My own Greek prof., TM Moore
NT Wright.
W. Robertson Nicoll, who cites three native speakers of NT Greek who flatly state that it refers to
faith through the grammar, and then he takes the wider view that it refers
inclusively to salvation, of which faith is a part.
(Nicoll further points out that Paul
never uses "dia" to talk about faith
as a cause, but only uses the accusative noun, indicating the instrumentality of faith -- not faith as the cause or basis or ground.)
John Chrysostom, one of the earliest Greek exegetes.
Theodosius.
Handley Moule.
R.C. Sproul, who is emphatic that "the rules of Greek syntax and grammar demand that the antecedent of
that be the word
faith."
----
There's also a semantic problem with saying this is a system of "saved by faith", still permits faith to be "of yourselves". It thwarts what Paul is trying to establish here. When only part of his statement is "not of yourselves", then Paul really had no reason to state, "and that [one sense] not of yourselves." He's not warning people away from anything.

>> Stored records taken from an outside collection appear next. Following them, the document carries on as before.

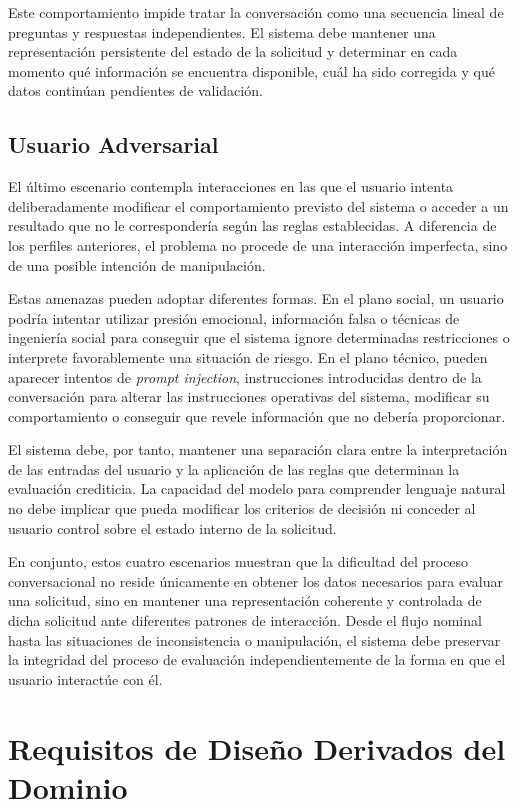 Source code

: \documentclass[12pt,a4paper]{report}
\begin{document}
Este comportamiento impide tratar la conversación como una secuencia lineal de preguntas y respuestas independientes. El sistema debe mantener una representación persistente del estado de la solicitud y determinar en cada momento qué información se encuentra disponible, cuál ha sido corregida y qué datos continúan pendientes de validación.

\subsection{Usuario Adversarial}

El último escenario contempla interacciones en las que el usuario intenta deliberadamente modificar el comportamiento previsto del sistema o acceder a un resultado que no le correspondería según las reglas establecidas. A diferencia de los perfiles anteriores, el problema no procede de una interacción imperfecta, sino de una posible intención de manipulación.

Estas amenazas pueden adoptar diferentes formas. En el plano social, un usuario podría intentar utilizar presión emocional, información falsa o técnicas de ingeniería social para conseguir que el sistema ignore determinadas restricciones o interprete favorablemente una situación de riesgo. En el plano técnico, pueden aparecer intentos de \textit{prompt injection}, instrucciones introducidas dentro de la conversación para alterar las instrucciones operativas del sistema, modificar su comportamiento o conseguir que revele información que no debería proporcionar.

El sistema debe, por tanto, mantener una separación clara entre la interpretación de las entradas del usuario y la aplicación de las reglas que determinan la evaluación crediticia. La capacidad del modelo para comprender lenguaje natural no debe implicar que pueda modificar los criterios de decisión ni conceder al usuario control sobre el estado interno de la solicitud.

En conjunto, estos cuatro escenarios muestran que la dificultad del proceso conversacional no reside únicamente en obtener los datos necesarios para evaluar una solicitud, sino en mantener una representación coherente y controlada de dicha solicitud ante diferentes patrones de interacción. Desde el flujo nominal hasta las situaciones de inconsistencia o manipulación, el sistema debe preservar la integridad del proceso de evaluación independientemente de la forma en que el usuario interactúe con él.

\section{Requisitos de Diseño Derivados del Dominio}
\end{document}
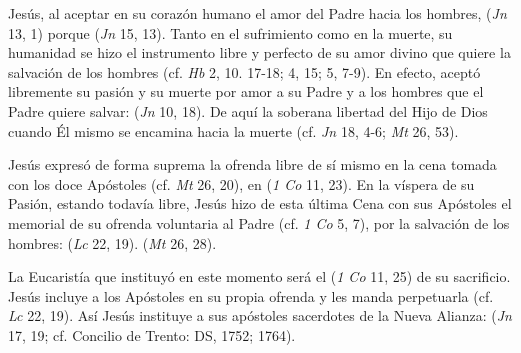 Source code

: \begin{ccebody}

 Jesús, al aceptar en su corazón humano el amor del Padre hacia los hombres,  (\textit{Jn} 13, 1) porque  (\textit{Jn} 15, 13). Tanto en el sufrimiento como en la muerte, su humanidad se hizo el instrumento libre y perfecto de su amor divino que quiere la salvación de los hombres (cf. \textit{Hb }2, 10. 17-18; 4, 15; 5, 7-9). En efecto, aceptó libremente su pasión y su muerte por amor a su Padre y a los hombres que el Padre quiere salvar:  (\textit{Jn} 10, 18). De aquí la soberana libertad del Hijo de Dios cuando Él mismo se encamina hacia la muerte (cf. \textit{Jn} 18, 4-6; \textit{Mt} 26, 53).


 Jesús expresó de forma suprema la ofrenda libre de sí mismo en la cena tomada con los doce Apóstoles (cf. \textit{Mt} 26, 20), en  (\textit{1 Co} 11, 23). En la víspera de su Pasión, estando todavía libre, Jesús hizo de esta última Cena con sus Apóstoles el memorial de su ofrenda voluntaria al Padre (cf. \textit{1 Co} 5, 7), por la salvación de los hombres:  (\textit{Lc} 22, 19).  (\textit{Mt} 26, 28).

 La Eucaristía que instituyó en este momento será el  (\textit{1 Co} 11, 25) de su sacrificio. Jesús incluye a los Apóstoles en su propia ofrenda y les manda perpetuarla (cf. \textit{Lc} 22, 19). Así Jesús instituye a sus apóstoles sacerdotes de la Nueva Alianza:  (\textit{Jn} 17, 19; cf. Concilio de Trento: DS, 1752; 1764).



\end{ccebody}
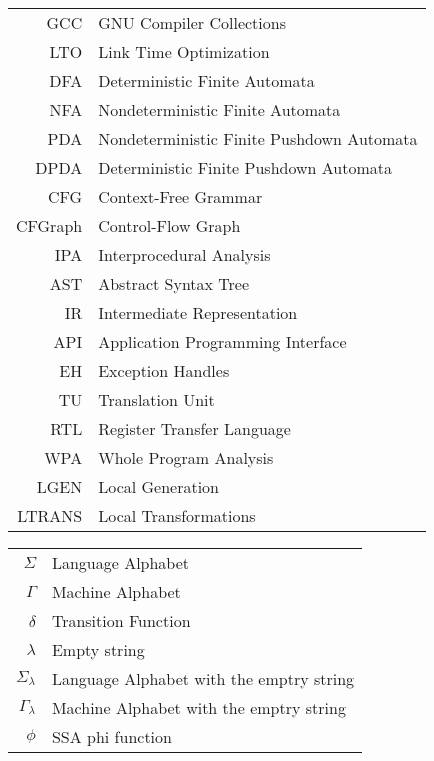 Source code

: \begin{tabular}{rl}
	GCC & GNU Compiler Collections \\
	LTO & Link Time Optimization \\
	DFA & Deterministic Finite Automata \\
	NFA & Nondeterministic Finite Automata \\
	PDA & Nondeterministic Finite Pushdown Automata \\
	DPDA & Deterministic Finite Pushdown Automata \\
	CFG & Context-Free Grammar \\
	CFGraph & Control-Flow Graph \\
	IPA & Interprocedural Analysis \\
	AST & Abstract Syntax Tree \\
	IR  & Intermediate Representation \\
	API & Application Programming Interface \\
	EH  & Exception Handles \\
	TU  & Translation Unit \\
	RTL & Register Transfer Language\\
	WPA & Whole Program Analysis\\
	LGEN & Local Generation\\
	LTRANS & Local Transformations\\
\end{tabular}

\newpage

\begin{tabular}{rl}
        $\Sigma$    & Language Alphabet\\
        $\Gamma$    & Machine Alphabet\\
		$\delta$    & Transition Function\\
		$\lambda$ & Empty string\\
		$\Sigma_{\lambda}$ & Language Alphabet with the emptry string\\
		$\Gamma_{\lambda}$ & Machine Alphabet with the emptry string\\
		$\phi$ & SSA phi function\\
\end{tabular}

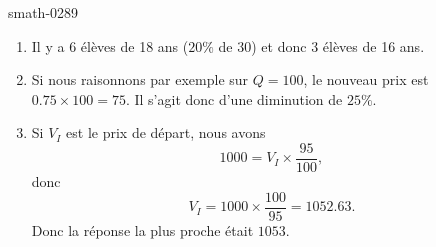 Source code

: 
\begin{corrige}{smath-0289}

    \begin{enumerate}
        \item
    Il y a \( 6\) élèves de 18 ans (\( 20\%\) de 30) et donc \( 3\) élèves de 16 ans.
\item
    Si nous raisonnons par exemple sur \( Q=100\), le nouveau prix est \( 0.75\times 100=75\). Il s'agit donc d'une diminution de \( 25\%\).
\item
    Si \( V_I\) est le prix de départ, nous avons 
    \begin{equation}
        1000=V_I\times \frac{ 95 }{ 100 },
    \end{equation}
    donc 
    \begin{equation}
        V_I=1000\times\frac{ 100 }{ 95 }=1052.63.
    \end{equation}
    Donc la réponse la plus proche était \( 1053\).

    \end{enumerate}

\end{corrige}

But in reality Paul's emphasis is constant and repeated: saved by grace, not of yourselves, not of works, and
through faith. To take one of these and say, "Well, this one, faith, is really of yourselves", that thwarts precisely Paul's statement: "not of yourselves". He's repeated himself for emphasis, overlapping the concepts so he gets full coverage.
Moule points out "and that" (kai touto) is an idiom for emphasizing something especially important about what's gone before, as in 1 Cor 6:8 and Pp 1:28. It doesn't demand proper gender alignment. It refers to the concept as a whole, but is emphatic about an important attribute of that entire concept especially applying to it.
And so Chrysostom:
In order then that the greatness of the benefits bestowed may not raise thee too high, observe how he brings thee down: by grace ye have been saved, saith he,
Through faith;
Then, that, on the other hand, our free-will be not impaired, he adds also our part in the work, and yet again cancels it, and adds,
And that not of ourselves.
Neither is faith, he means, of ourselves. Because had He not come, had He not called us, how had we been able to believe? for how, saith he, shall they believe, unless they hear? (Rom. x. 14.) So that the work of faith itself is not our own.
It is the gift, said he, of God, it is not of works.
Was faith then, you will say, enough to save us? No; but God, saith he, hath required this, lest He should save us, barren and without work at all. His expression is, that faith saveth, but it is because God so willeth, that faith saveth. Since, how, tell me, doth faith save, without works? This itself is the gift of God.
Of course not even Calvinism asserts faith as a monergistic gift, as if "God could believe for us". That's outside the realm of reality, and Reformed thought denies it as well. (cf. Murray, "Redemption Accomplished and Applied", "Faith and Repentance", p. 106, quoted a number of times -- if you want the quote PM me, I'll add it as well, but I consider it further afield of this conversation.)
So what do you really have here? Native Middle Greek speakers said, "It's about even faith not being of ourselves." You have three Greek exegetes, two otherwise antagonistic, agreeing on this point.